Mieszam dokładnie składniki marynaty.
Smaruję każdy płat mięsa marynatą. Układam sporo cebuli tak, żeby po obwodzie mięsa 3-4 cm były puste. Na cebuli układam ogórka i zawijam mięso, jak gołąbki. Można wspomóc się wykałaczkami, przy spinaniu zrazów czy roladek, ale wierzcie mi, że bez nich da się zrobić kształtne nierozwalone okazy. Zrazy powinny przejść marynatą pod przykryciem w lodówce najmniej dwie godziny.

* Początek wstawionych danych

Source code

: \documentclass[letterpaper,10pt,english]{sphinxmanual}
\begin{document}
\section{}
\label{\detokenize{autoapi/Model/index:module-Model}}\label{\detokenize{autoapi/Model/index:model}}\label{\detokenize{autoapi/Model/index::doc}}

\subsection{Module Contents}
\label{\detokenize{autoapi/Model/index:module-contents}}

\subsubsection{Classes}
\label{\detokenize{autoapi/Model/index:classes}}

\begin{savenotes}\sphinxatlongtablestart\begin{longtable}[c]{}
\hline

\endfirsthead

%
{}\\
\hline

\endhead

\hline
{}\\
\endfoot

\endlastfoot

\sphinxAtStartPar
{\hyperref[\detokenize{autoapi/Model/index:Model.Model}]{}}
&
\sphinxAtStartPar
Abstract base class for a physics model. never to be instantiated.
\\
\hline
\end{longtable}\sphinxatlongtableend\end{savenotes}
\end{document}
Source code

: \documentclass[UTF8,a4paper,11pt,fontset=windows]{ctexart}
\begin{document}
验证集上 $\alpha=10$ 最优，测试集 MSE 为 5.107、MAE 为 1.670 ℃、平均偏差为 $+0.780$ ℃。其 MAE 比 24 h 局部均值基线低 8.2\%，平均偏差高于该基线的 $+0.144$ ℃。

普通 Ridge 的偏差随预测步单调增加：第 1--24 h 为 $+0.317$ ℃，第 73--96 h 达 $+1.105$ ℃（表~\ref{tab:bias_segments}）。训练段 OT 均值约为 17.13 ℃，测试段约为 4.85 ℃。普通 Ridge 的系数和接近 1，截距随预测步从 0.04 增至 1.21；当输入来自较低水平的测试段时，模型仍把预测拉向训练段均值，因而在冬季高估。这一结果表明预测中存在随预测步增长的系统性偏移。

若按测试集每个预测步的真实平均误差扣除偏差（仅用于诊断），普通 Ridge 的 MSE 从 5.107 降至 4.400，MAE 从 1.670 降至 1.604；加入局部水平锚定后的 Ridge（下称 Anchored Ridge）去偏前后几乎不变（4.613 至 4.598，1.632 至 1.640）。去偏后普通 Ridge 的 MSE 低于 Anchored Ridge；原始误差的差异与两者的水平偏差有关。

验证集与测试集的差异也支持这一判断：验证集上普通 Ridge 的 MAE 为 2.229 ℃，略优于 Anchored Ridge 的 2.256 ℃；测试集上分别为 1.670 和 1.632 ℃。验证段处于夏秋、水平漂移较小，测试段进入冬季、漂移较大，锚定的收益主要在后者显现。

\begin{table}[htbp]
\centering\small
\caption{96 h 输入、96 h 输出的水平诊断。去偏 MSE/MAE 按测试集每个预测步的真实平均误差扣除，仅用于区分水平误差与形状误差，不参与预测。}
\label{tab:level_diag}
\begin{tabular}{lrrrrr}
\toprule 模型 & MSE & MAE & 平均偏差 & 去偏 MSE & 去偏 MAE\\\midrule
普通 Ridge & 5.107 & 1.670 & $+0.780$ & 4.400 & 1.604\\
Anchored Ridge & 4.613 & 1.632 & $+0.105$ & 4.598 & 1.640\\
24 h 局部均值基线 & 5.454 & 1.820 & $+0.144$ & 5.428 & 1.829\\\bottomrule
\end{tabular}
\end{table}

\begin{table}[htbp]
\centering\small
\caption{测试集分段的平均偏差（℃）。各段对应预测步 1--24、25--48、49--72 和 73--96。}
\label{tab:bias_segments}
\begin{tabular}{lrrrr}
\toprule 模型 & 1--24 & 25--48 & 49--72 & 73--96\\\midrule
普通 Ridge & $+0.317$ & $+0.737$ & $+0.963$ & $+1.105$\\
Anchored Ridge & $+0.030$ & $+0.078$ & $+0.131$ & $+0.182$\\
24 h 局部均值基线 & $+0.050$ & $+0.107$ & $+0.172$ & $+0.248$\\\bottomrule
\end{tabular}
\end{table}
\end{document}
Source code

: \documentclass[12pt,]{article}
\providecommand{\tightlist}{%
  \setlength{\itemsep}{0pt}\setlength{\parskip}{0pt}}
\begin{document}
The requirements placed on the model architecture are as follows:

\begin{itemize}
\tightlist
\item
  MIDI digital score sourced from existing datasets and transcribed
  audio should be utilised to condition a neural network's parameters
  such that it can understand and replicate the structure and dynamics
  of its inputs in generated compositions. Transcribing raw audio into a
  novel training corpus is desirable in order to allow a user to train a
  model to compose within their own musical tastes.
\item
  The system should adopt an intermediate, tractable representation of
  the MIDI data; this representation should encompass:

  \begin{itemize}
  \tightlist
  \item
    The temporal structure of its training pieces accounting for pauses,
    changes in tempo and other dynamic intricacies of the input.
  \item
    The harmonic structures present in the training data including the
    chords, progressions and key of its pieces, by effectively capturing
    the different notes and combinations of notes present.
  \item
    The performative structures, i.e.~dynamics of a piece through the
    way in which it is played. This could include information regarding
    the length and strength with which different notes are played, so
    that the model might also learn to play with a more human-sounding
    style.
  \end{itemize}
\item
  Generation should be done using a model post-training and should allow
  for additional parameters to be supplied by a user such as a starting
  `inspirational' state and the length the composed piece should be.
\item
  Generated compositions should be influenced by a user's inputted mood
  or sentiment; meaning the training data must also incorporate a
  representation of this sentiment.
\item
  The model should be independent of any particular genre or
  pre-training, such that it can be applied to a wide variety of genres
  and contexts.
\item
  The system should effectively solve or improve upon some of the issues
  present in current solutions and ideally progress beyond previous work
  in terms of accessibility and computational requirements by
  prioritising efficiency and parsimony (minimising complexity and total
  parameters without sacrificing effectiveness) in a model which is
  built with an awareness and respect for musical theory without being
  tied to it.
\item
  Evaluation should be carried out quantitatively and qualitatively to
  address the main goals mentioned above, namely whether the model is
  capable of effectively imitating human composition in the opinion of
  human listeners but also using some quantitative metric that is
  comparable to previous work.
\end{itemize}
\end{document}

Zrazy układam zawinięciem na dół na rozgrzanej patelni z tłuszczem z wysoką temperaturą spalania i krótko obsmażam z każdej strony. Dzięki takiej obróbce roladki zachowają soczystość. Przed wstawieniem do piekarnika smaruje jeszcze roladki pozostałą marynatą. Piekę w zamkniętym naczyniu żaroodpornym przez około 40 minut w temperaturze 190 stopni C. W trakcie 2-3 razy polewam sosem, zebranym wokół zrazów. Na koniec można przez 3-4 minuty podpiec zrazy na funkcji grilla - krótko, żeby ich nie przesuszyć.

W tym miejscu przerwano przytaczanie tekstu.